▸ **DATASET ENTRIES**

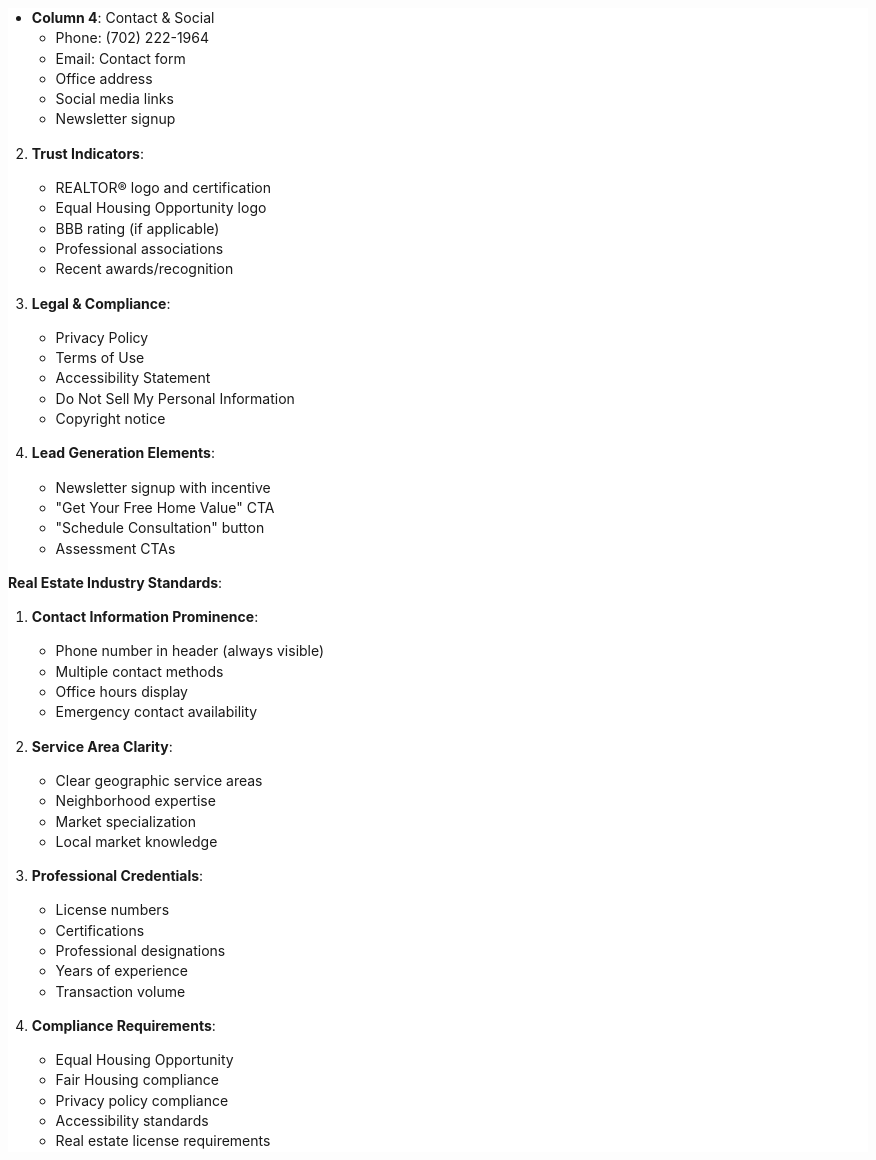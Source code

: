    - **Column 4**: Contact & Social
     - Phone: (702) 222-1964
     - Email: Contact form
     - Office address
     - Social media links
     - Newsletter signup

2. **Trust Indicators**:
   - REALTOR® logo and certification
   - Equal Housing Opportunity logo
   - BBB rating (if applicable)
   - Professional associations
   - Recent awards/recognition

3. **Legal & Compliance**:
   - Privacy Policy
   - Terms of Use
   - Accessibility Statement
   - Do Not Sell My Personal Information
   - Copyright notice

4. **Lead Generation Elements**:
   - Newsletter signup with incentive
   - "Get Your Free Home Value" CTA
   - "Schedule Consultation" button
   - Assessment CTAs

**Real Estate Industry Standards**:

1. **Contact Information Prominence**:
   - Phone number in header (always visible)
   - Multiple contact methods
   - Office hours display
   - Emergency contact availability

2. **Service Area Clarity**:
   - Clear geographic service areas
   - Neighborhood expertise
   - Market specialization
   - Local market knowledge

3. **Professional Credentials**:
   - License numbers
   - Certifications
   - Professional designations
   - Years of experience
   - Transaction volume

4. **Compliance Requirements**:
   - Equal Housing Opportunity
   - Fair Housing compliance
   - Privacy policy compliance
   - Accessibility standards
   - Real estate license requirements
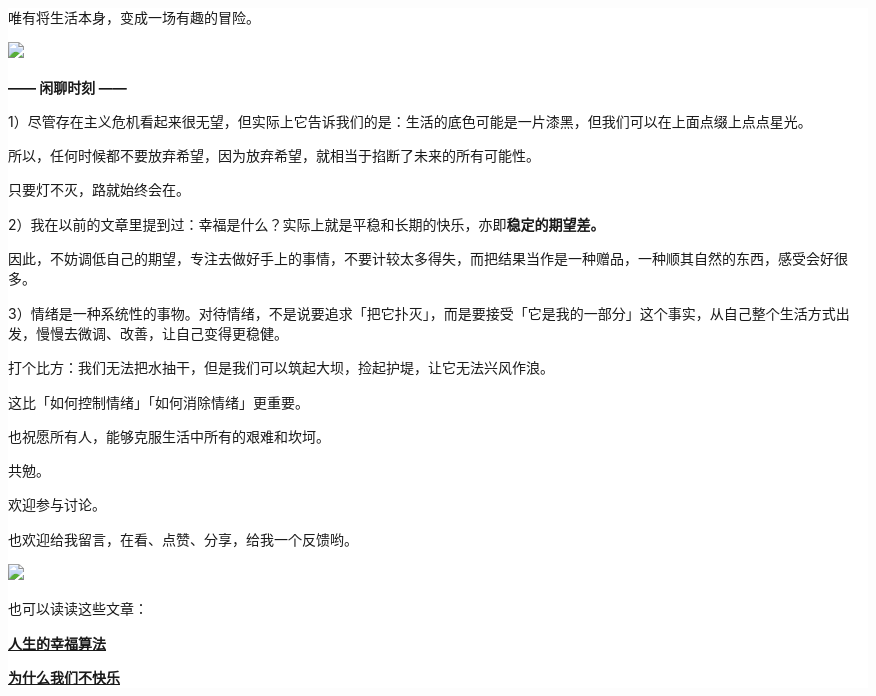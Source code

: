唯有将生活本身，变成一场有趣的冒险。

  

![](https://mmbiz.qpic.cn/mmbiz_png/yWXmuSFeCk17IVGzCR5kha9El3FjkFq2uoRVAw1eAXtvqC3YJCMINAocOGEdvzWrRjH12AHQPT0ia39U5bJNhkg/640?wx_fmt=png)

  

**—— 闲聊时刻 ——**

  

1）尽管存在主义危机看起来很无望，但实际上它告诉我们的是：生活的底色可能是一片漆黑，但我们可以在上面点缀上点点星光。

  

所以，任何时候都不要放弃希望，因为放弃希望，就相当于掐断了未来的所有可能性。

  

只要灯不灭，路就始终会在。

  

2）我在以前的文章里提到过：幸福是什么？实际上就是平稳和长期的快乐，亦即**稳定的期望差。**

  

因此，不妨调低自己的期望，专注去做好手上的事情，不要计较太多得失，而把结果当作是一种赠品，一种顺其自然的东西，感受会好很多。

  

3）情绪是一种系统性的事物。对待情绪，不是说要追求「把它扑灭」，而是要接受「它是我的一部分」这个事实，从自己整个生活方式出发，慢慢去微调、改善，让自己变得更稳健。  

  

打个比方：我们无法把水抽干，但是我们可以筑起大坝，捡起护堤，让它无法兴风作浪。

  

这比「如何控制情绪」「如何消除情绪」更重要。

  

也祝愿所有人，能够克服生活中所有的艰难和坎坷。

  

共勉。

  

  

欢迎参与讨论。

也欢迎给我留言，在看、点赞、分享，给我一个反馈哟。

  

![](https://mmbiz.qpic.cn/mmbiz_jpg/yWXmuSFeCk1UAJSfccwC1v2CTZEicnqicT9rf1WTtrRIx7ZzITQF2EpiaePyvvFpfQPDvx1YtfOicIdpmzyHNtgWwQ/640?wx_fmt=jpeg)

也可以读读这些文章：

[**人生的幸福算法**](http://mp.weixin.qq.com/s?__biz=MzAxNTY0NjEzNg==&mid=2247485563&idx=1&sn=787e8617220ab59b617da3d0f4f238f9&chksm=9b81a4acacf62dba00662176e7d2b830c45d73140c53cc34c05c7cd9902e30eb889e2c2b4cdd&scene=21#wechat_redirect)  

[**为什么我们不快乐**](http://mp.weixin.qq.com/s?__biz=MzAxNTY0NjEzNg==&mid=2247485937&idx=1&sn=aa474ce89f4b0b6b16fa9f01344b53e8&chksm=9b81a526acf62c30fcac33a4b91ce0310a430a05a9ad619b31fb1c646f3864ea831db120615b&scene=21#wechat_redirect)  
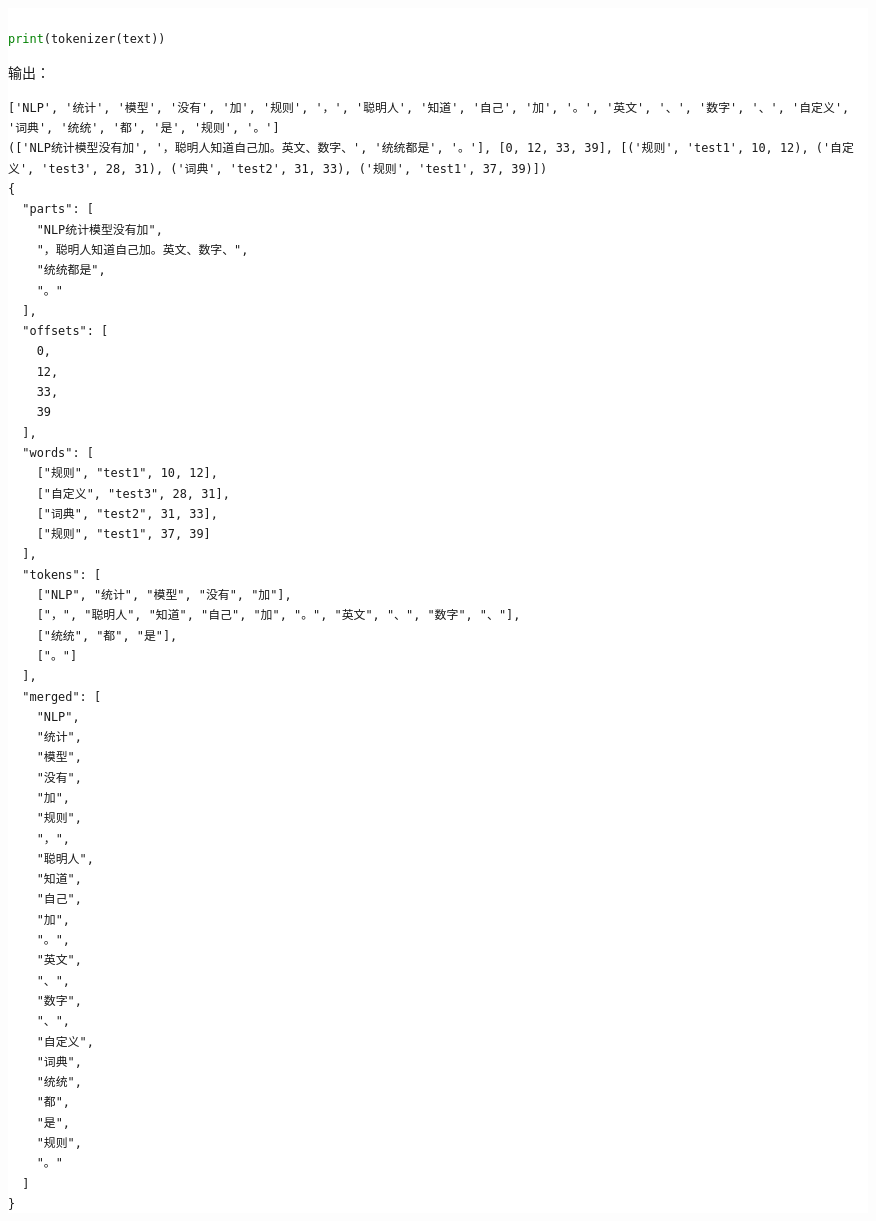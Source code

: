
 ```py

print(tokenizer(text))
```

输出：

```txt
['NLP', '统计', '模型', '没有', '加', '规则', '，', '聪明人', '知道', '自己', '加', '。', '英文', '、', '数字', '、', '自定义', '词典', '统统', '都', '是', '规则', '。']
(['NLP统计模型没有加', '，聪明人知道自己加。英文、数字、', '统统都是', '。'], [0, 12, 33, 39], [('规则', 'test1', 10, 12), ('自定义', 'test3', 28, 31), ('词典', 'test2', 31, 33), ('规则', 'test1', 37, 39)])
{
  "parts": [
    "NLP统计模型没有加",
    "，聪明人知道自己加。英文、数字、",
    "统统都是",
    "。"
  ],
  "offsets": [
    0,
    12,
    33,
    39
  ],
  "words": [
    ["规则", "test1", 10, 12],
    ["自定义", "test3", 28, 31],
    ["词典", "test2", 31, 33],
    ["规则", "test1", 37, 39]
  ],
  "tokens": [
    ["NLP", "统计", "模型", "没有", "加"],
    ["，", "聪明人", "知道", "自己", "加", "。", "英文", "、", "数字", "、"],
    ["统统", "都", "是"],
    ["。"]
  ],
  "merged": [
    "NLP",
    "统计",
    "模型",
    "没有",
    "加",
    "规则",
    "，",
    "聪明人",
    "知道",
    "自己",
    "加",
    "。",
    "英文",
    "、",
    "数字",
    "、",
    "自定义",
    "词典",
    "统统",
    "都",
    "是",
    "规则",
    "。"
  ]
}
```
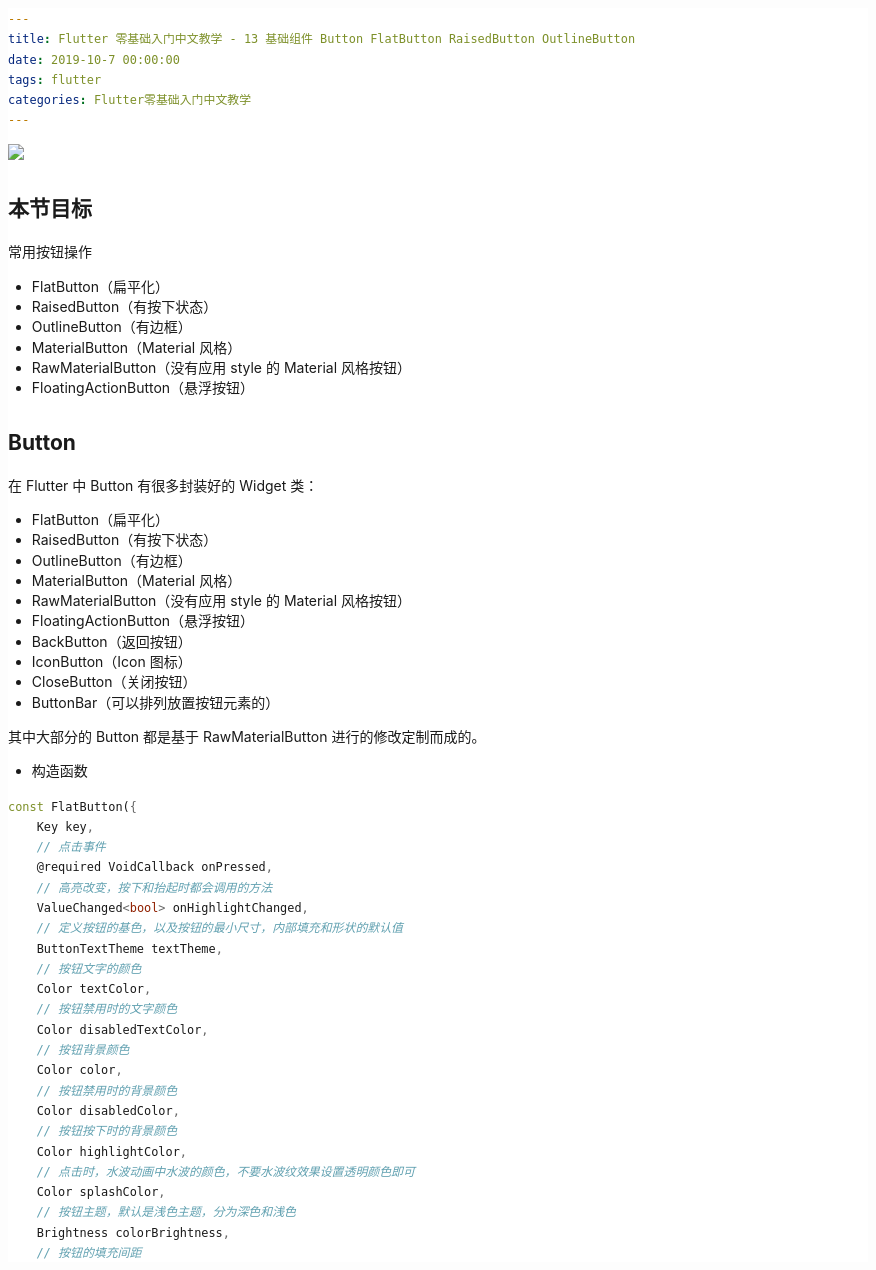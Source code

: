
 ```yaml
---
title: Flutter 零基础入门中文教学 - 13 基础组件 Button FlatButton RaisedButton OutlineButton
date: 2019-10-7 00:00:00
tags: flutter
categories: Flutter零基础入门中文教学
---
```


![](2019-10-07-17-06-41.png)

## 本节目标

常用按钮操作

- FlatButton（扁平化）
- RaisedButton（有按下状态）
- OutlineButton（有边框）
- MaterialButton（Material 风格）
- RawMaterialButton（没有应用 style 的 Material 风格按钮）
- FloatingActionButton（悬浮按钮）

## Button

在 Flutter 中 Button 有很多封装好的 Widget 类：

- FlatButton（扁平化）
- RaisedButton（有按下状态）
- OutlineButton（有边框）
- MaterialButton（Material 风格）
- RawMaterialButton（没有应用 style 的 Material 风格按钮）
- FloatingActionButton（悬浮按钮）
- BackButton（返回按钮）
- IconButton（Icon 图标）
- CloseButton（关闭按钮）
- ButtonBar（可以排列放置按钮元素的）

其中大部分的 Button 都是基于 RawMaterialButton 进行的修改定制而成的。

- 构造函数

```dart
const FlatButton({
    Key key,
    // 点击事件
    @required VoidCallback onPressed,
    // 高亮改变，按下和抬起时都会调用的方法
    ValueChanged<bool> onHighlightChanged,
    // 定义按钮的基色，以及按钮的最小尺寸，内部填充和形状的默认值
    ButtonTextTheme textTheme,
    // 按钮文字的颜色
    Color textColor,
    // 按钮禁用时的文字颜色
    Color disabledTextColor,
    // 按钮背景颜色
    Color color,
    // 按钮禁用时的背景颜色
    Color disabledColor,
    // 按钮按下时的背景颜色
    Color highlightColor,
    // 点击时，水波动画中水波的颜色，不要水波纹效果设置透明颜色即可
    Color splashColor,
    // 按钮主题，默认是浅色主题，分为深色和浅色
    Brightness colorBrightness,
    // 按钮的填充间距
```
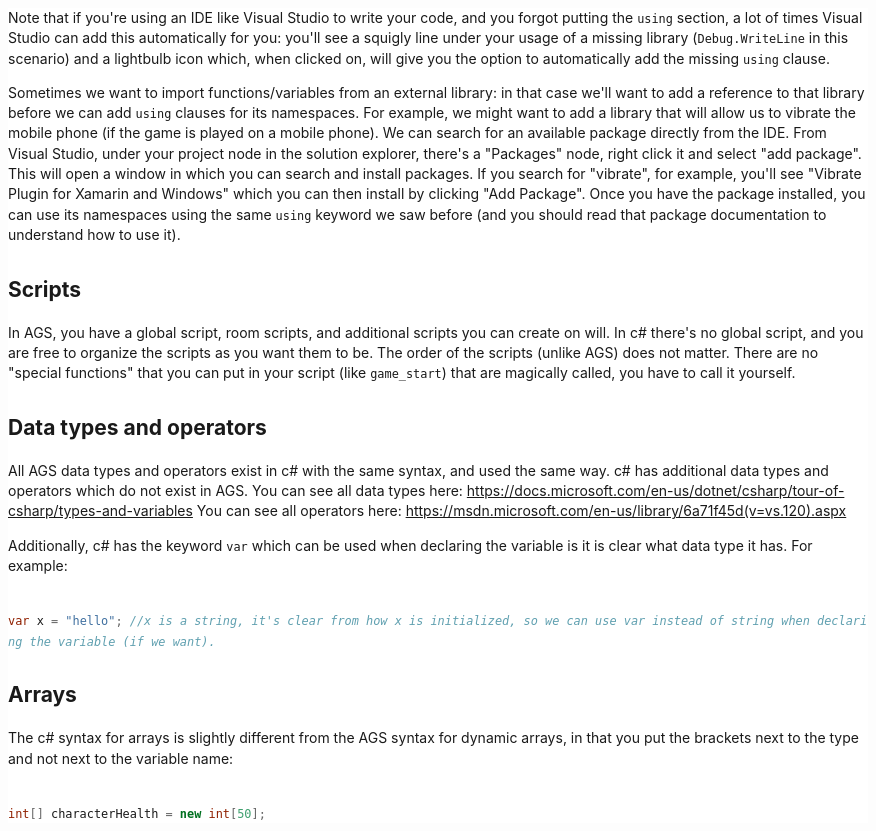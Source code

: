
 ```csharp
```

Note that if you're using an IDE like Visual Studio to write your code, and you forgot putting the `using` section, a lot of times Visual Studio can add this automatically for you: you'll see a squigly line under your usage of a missing library (`Debug.WriteLine` in this scenario) and a lightbulb icon which, when clicked on, will give you the option to automatically add the missing `using` clause.

Sometimes we want to import functions/variables from an external library: in that case we'll want to add a reference to that library before we can add `using` clauses for its namespaces.
For example, we might want to add a library that will allow us to vibrate the mobile phone (if the game is played on a mobile phone). We can search for an available package directly from the IDE. From Visual Studio, under your project node in the solution explorer, there's a "Packages" node, right click it and select "add package". This will open a window in which you can search and install packages. If you search for "vibrate", for example, you'll see "Vibrate Plugin for Xamarin and Windows" which you can then install by clicking "Add Package".
Once you have the package installed, you can use its namespaces using the same `using` keyword we saw before (and you should read that package documentation to understand how to use it).

## Scripts

In AGS, you have a global script, room scripts, and additional scripts you can create on will. In c# there's no global script, and you are free to organize the scripts as you want them to be.
The order of the scripts (unlike AGS) does not matter.
There are no "special functions" that you can put in your script (like `game_start`) that are magically called, you have to call it yourself.

## Data types and operators

All AGS data types and operators exist in c# with the same syntax, and used the same way.
c# has additional data types and operators which do not exist in AGS.
You can see all data types here: https://docs.microsoft.com/en-us/dotnet/csharp/tour-of-csharp/types-and-variables
You can see all operators here: https://msdn.microsoft.com/en-us/library/6a71f45d(v=vs.120).aspx

Additionally, c# has the keyword `var` which can be used when declaring the variable is it is clear what data type it has.
For example:

```csharp

var x = "hello"; //x is a string, it's clear from how x is initialized, so we can use var instead of string when declaring the variable (if we want).

```

## Arrays

The c# syntax for arrays is slightly different from the AGS syntax for dynamic arrays, in that you put the brackets next to the type and not next to the variable name:

```csharp

int[] characterHealth = new int[50];


```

▸ **EXERCISE**
Search the material for the word "Social". Each line where it is found must be copied.

▸ **THE ANSWER**
:    - **Column 4**: Contact & Social
     - Social media links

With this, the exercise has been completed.